[Extracted data entries]
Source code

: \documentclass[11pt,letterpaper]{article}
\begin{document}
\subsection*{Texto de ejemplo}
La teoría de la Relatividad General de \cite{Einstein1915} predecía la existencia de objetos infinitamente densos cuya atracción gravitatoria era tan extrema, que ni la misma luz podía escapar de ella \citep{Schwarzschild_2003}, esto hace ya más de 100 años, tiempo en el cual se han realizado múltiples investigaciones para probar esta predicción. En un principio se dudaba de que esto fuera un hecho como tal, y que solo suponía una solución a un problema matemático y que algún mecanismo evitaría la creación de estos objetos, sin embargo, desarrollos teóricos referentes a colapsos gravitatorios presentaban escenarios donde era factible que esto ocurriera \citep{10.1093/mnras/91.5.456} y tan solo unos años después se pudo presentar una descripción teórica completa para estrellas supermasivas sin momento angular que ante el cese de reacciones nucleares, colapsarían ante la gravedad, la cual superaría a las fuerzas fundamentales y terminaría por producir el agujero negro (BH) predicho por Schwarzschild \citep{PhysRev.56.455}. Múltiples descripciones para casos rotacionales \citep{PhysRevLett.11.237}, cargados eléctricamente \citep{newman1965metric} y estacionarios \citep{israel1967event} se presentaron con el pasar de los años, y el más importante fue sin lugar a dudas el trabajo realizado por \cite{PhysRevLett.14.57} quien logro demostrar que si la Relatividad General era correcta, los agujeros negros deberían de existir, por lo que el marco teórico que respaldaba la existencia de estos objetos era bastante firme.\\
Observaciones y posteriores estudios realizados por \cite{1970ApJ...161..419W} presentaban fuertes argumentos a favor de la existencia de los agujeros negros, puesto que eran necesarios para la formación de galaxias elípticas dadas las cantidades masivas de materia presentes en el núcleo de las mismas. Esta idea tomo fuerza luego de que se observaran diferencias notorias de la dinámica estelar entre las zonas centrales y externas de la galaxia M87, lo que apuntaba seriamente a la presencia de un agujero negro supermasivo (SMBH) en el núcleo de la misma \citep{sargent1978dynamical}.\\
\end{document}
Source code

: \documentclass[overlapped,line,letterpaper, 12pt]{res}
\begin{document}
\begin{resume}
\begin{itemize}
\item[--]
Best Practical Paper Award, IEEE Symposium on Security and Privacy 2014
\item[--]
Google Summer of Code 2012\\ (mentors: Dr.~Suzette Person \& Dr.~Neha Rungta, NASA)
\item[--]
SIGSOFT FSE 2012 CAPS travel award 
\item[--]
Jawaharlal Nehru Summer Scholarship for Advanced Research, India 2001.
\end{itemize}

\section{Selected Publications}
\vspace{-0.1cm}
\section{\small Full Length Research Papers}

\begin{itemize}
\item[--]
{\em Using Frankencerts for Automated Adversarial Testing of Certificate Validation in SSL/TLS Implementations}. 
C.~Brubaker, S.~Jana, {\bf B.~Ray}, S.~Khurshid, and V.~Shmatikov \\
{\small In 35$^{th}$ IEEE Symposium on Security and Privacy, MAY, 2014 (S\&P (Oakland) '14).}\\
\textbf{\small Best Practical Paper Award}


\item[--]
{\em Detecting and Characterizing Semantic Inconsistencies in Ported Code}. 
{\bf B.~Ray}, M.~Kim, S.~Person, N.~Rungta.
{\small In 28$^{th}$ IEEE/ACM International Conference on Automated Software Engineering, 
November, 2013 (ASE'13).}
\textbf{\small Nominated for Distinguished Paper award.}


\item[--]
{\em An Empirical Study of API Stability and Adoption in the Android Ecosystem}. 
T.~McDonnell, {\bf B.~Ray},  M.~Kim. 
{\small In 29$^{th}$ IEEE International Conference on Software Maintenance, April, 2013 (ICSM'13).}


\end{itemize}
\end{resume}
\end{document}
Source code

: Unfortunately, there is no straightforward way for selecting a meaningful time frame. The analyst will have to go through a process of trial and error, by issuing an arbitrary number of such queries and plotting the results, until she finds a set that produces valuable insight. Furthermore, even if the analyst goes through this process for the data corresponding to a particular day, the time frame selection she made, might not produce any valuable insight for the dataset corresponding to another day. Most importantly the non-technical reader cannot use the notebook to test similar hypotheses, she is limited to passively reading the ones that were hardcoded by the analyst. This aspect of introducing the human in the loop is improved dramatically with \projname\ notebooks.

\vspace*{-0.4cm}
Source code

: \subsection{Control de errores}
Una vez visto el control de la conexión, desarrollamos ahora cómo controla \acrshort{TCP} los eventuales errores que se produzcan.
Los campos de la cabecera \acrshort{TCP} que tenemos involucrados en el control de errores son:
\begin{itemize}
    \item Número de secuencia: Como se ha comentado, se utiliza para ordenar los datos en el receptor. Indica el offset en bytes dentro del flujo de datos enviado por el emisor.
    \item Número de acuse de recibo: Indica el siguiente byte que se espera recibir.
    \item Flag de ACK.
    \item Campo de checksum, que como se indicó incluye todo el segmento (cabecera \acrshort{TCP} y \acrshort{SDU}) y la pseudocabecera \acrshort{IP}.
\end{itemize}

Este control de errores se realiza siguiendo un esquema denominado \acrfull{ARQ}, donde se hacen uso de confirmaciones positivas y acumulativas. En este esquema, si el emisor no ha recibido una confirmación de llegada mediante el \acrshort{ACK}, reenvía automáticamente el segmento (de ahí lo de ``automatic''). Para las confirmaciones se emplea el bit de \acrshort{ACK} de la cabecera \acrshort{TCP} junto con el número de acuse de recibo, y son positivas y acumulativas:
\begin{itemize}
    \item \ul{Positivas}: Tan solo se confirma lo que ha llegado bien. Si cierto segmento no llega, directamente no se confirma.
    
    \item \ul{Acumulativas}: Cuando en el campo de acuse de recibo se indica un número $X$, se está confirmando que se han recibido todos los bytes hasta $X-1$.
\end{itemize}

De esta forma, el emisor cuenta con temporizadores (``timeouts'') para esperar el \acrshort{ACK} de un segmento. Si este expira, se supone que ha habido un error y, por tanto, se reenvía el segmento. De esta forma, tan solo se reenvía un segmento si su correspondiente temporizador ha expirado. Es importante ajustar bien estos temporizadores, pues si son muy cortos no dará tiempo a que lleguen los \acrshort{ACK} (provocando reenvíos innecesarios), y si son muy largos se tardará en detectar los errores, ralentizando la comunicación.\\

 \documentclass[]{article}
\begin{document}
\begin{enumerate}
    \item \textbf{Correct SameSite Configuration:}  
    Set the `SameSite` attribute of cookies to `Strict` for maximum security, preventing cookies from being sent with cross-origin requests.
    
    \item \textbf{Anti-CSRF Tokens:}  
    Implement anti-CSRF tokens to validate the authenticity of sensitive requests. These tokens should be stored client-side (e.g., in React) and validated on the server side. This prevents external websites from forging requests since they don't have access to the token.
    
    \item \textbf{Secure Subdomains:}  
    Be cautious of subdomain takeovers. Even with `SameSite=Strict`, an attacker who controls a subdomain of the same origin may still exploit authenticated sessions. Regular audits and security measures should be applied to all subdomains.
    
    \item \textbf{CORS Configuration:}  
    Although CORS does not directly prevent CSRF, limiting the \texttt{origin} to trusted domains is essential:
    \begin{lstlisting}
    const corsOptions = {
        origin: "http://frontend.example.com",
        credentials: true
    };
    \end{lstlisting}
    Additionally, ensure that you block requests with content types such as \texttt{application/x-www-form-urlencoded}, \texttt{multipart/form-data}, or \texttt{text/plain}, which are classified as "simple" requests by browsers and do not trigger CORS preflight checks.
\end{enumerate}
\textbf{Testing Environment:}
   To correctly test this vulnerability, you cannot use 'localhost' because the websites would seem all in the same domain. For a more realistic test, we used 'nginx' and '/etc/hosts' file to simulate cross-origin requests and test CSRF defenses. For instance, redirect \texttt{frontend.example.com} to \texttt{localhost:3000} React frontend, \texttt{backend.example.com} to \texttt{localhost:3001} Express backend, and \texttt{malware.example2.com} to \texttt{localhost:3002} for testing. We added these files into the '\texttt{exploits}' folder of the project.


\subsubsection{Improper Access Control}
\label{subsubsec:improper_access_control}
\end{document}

*About this task:*
Each line from the one that includes "To correctly test" down to the close of the records above is to be given again exactly, and no other line is to appear.

*Answer section:*
   To correctly test this vulnerability, you cannot use 'localhost' because the websites would seem all in the same domain. For a more realistic test, we used 'nginx' and '/etc/hosts' file to simulate cross-origin requests and test CSRF defenses. For instance, redirect \texttt{frontend.example.com} to \texttt{localhost:3000} React frontend, \texttt{backend.example.com} to \texttt{localhost:3001} Express backend, and \texttt{malware.example2.com} to \texttt{localhost:3002} for testing. We added these files into the '\texttt{exploits}' folder of the project.


\subsubsection{Improper Access Control}
\label{subsubsec:improper_access_control}
\end{document}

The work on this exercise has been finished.